Interrogé par BFMTV, l'un des autres prévenus condamnés s'est aussi dit "soulagé" devant le prononcé de la peine: "Maintenant c'est fini, je vais pouvoir avancer, en à peine trois quatre mois j'ai eu le temps de grandir. Maintenant il faut que j'avance, je bosse, j'ai une vie. Les réseaux sociaux ça passe après".

"On leur fait porter une charge un peu trop lourde"

Me Florent Hennequin, avocat d'une prévenue condamnée à quatre mois de prison avec sursis, évoque pour sa part "une peine problématique" et "un sentiment de malaise" à la sortie de l'audience.

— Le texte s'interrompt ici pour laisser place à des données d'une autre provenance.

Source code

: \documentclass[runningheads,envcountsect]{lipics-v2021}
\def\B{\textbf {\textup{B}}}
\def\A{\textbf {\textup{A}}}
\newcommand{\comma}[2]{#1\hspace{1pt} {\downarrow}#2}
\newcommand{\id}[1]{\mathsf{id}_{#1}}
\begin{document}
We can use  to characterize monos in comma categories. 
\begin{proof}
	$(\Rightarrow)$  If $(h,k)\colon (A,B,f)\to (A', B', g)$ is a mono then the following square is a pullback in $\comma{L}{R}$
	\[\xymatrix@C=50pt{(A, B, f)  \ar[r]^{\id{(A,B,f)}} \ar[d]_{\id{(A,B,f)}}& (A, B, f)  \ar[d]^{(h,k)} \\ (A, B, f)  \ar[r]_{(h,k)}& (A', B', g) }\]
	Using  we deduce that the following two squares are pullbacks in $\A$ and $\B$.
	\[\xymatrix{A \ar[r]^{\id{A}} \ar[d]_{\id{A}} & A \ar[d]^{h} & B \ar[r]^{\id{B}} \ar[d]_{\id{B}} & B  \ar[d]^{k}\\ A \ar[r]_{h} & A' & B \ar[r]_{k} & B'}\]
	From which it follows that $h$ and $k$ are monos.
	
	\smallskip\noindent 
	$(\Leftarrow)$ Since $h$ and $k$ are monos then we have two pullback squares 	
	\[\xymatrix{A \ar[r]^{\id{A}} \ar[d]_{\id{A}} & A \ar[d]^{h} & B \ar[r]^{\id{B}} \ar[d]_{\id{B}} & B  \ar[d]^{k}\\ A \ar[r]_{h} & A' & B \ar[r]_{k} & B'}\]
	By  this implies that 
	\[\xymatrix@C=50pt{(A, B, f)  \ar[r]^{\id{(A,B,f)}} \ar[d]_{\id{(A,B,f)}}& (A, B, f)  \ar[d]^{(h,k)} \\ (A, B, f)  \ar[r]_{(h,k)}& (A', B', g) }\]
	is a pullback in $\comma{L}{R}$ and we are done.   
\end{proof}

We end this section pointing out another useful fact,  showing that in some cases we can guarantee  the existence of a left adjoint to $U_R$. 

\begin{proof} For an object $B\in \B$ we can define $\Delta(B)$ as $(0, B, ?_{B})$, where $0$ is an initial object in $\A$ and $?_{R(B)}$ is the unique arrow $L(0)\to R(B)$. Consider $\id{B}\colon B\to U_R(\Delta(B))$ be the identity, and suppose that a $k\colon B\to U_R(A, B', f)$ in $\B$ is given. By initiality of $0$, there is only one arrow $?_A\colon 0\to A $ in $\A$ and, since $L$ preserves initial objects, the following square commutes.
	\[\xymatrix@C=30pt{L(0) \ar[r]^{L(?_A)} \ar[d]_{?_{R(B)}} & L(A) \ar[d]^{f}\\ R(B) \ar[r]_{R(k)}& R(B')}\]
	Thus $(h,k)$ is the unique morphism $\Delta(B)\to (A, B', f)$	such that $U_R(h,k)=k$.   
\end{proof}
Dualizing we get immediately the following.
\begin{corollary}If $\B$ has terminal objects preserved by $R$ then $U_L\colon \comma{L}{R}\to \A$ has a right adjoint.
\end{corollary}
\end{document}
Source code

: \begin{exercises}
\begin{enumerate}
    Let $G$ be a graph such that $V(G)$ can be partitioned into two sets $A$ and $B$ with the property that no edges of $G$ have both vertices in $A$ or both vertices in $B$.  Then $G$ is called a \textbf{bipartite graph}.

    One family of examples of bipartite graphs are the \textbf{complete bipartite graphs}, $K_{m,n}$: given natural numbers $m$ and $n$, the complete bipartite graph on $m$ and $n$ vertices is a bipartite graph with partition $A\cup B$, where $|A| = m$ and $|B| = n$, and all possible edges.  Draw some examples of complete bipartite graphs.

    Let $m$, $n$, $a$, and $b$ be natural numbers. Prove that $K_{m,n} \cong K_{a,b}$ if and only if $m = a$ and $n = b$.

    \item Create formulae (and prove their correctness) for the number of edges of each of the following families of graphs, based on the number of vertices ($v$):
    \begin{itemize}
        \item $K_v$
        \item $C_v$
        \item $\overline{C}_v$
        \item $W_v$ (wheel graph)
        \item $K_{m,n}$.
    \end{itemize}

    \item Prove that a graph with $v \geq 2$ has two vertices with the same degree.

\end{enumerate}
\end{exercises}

"Cette poignée de jeunes, ces onze jeunes sans histoire n'ont pas vocation à servir d'exemple pour faire passer un message à des milliers d'autres", a poursuivi l'avocat. "On a l'impression que ça manque d'individualisation, on a le sentiment que ces peines ne sont pas adaptées à leur profil et qu'on leur fait porter une charge un peu trop lourde pour eux."

Un appel est-il dès lors envisageable? Sa cliente, "une étudiante sans histoire et sans casier" jusque là, "a surtout envie de tourner la page", répond Me Florent Hennequin.

Quatre à six mois de prison avec sursis ont été prononcés contre onze des treize prévenus jugés dans ce procès. Ces peines sont également accompagnées d'une peine complémentaire d'un an d'inéligibilité pour ces onze condamnés. Ils sont aussi condamné à vers 1500 euros de dommages et intérêts à Mila.

Une relaxe a été prononcée par le tribunal au bénéfice du doute pour le douzième prévenu et une nullité pour le dernier pour problème de procédure.